Speaker: Shengbo Chen Ohio State University
Time: 2012-11-21 10:30-2012-11-21 11:30
Venue: FIT-1-222
Abstract:
In this talk, we focus on the delay performance of cloud storage, particularly that of Amazon S3. We first present a summary of our observations based on extensive measurements with various object sizes. In line with early studies, our measurements indicate that although the mean delay performance of Amazon S3 is quite robust, there is a high delay spread in both retrieving from and placing objects into the cloud. Furthermore, we establish that at the expense of additional storage and bandwidth, we can significantly improve the delay performance by applying forward error correction (FEC) techniques when multiple threads are utilized in parallel.

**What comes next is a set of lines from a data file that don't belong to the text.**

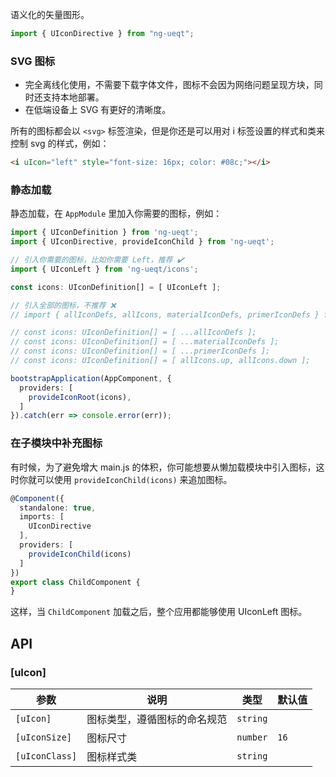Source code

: 语义化的矢量图形。

```ts
import { UIconDirective } from "ng-ueqt";
```

### SVG 图标

- 完全离线化使用，不需要下载字体文件，图标不会因为网络问题呈现方块，同时还支持本地部署。
- 在低端设备上 SVG 有更好的清晰度。

所有的图标都会以 `<svg>` 标签渲染，但是你还是可以用对 i 标签设置的样式和类来控制 svg 的样式，例如：

```html
<i uIcon="left" style="font-size: 16px; color: #08c;"></i>
```

### 静态加载

静态加载，在 `AppModule` 里加入你需要的图标，例如：

```ts
import { UIconDefinition } from 'ng-ueqt';
import { UIconDirective, provideIconChild } from 'ng-ueqt';

// 引入你需要的图标，比如你需要 Left，推荐 ✔️
import { UIconLeft } from 'ng-ueqt/icons';

const icons: UIconDefinition[] = [ UIconLeft ];

// 引入全部的图标，不推荐 ❌
// import { allIconDefs, allIcons, materialIconDefs, primerIconDefs } from 'ng-ueqt';

// const icons: UIconDefinition[] = [ ...allIconDefs ];
// const icons: UIconDefinition[] = [ ...materialIconDefs ];
// const icons: UIconDefinition[] = [ ...primerIconDefs ];
// const icons: UIconDefinition[] = [ allIcons.up, allIcons.down ];

bootstrapApplication(AppComponent, {
  providers: [
    provideIconRoot(icons),
  ]
}).catch(err => console.error(err));

```

### 在子模块中补充图标

有时候，为了避免增大 main.js 的体积，你可能想要从懒加载模块中引入图标，这时你就可以使用 `provideIconChild(icons)` 来追加图标。

```ts
@Component({
  standalone: true,
  imports: [
    UIconDirective
  ],
  providers: [
    provideIconChild(icons)
  ]
})
export class ChildComponent {
}
```

这样，当 `ChildComponent` 加载之后，整个应用都能够使用 UIconLeft 图标。

## API

### [uIcon]

| 参数 | 说明 | 类型 | 默认值 |
| --- | --- | --- | --- |
| `[uIcon]` | 图标类型，遵循图标的命名规范 | `string` | |
| `[uIconSize]` | 图标尺寸 | `number` | `16`     |
| `[uIconClass]` | 图标样式类 | `string` | |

We show that FEC introduces a trade off between service delays and queueing delays, requiring load adaptive strategies. For further analysis of this trade off, we resort to Queueing Theory and tackle down an extremely non-trivial queue model that incorporates multiple servers and FEC. We define different types of scheduling policies referred to as repeat-allowed and repeat-forbidden policies. We develop schemes that are throughput optimality and delay optimal when the time for retrieving/placing objects is exponentially distributed.
Short Bio:
Shengbo Chen received his B. E. and M. E. degrees in the department of Electronic Engineering from Tsinghua University, Beijing, China in 2006 and 2008, respectively. He is currently a Ph.D. candidate in the Department of Electrical and Computer Engineering at The Ohio State University. His research interests include resource allocation in rechargeable sensor networks, scheduling policy design in the smart grid and cloud computing. He is a student member of the IEEE.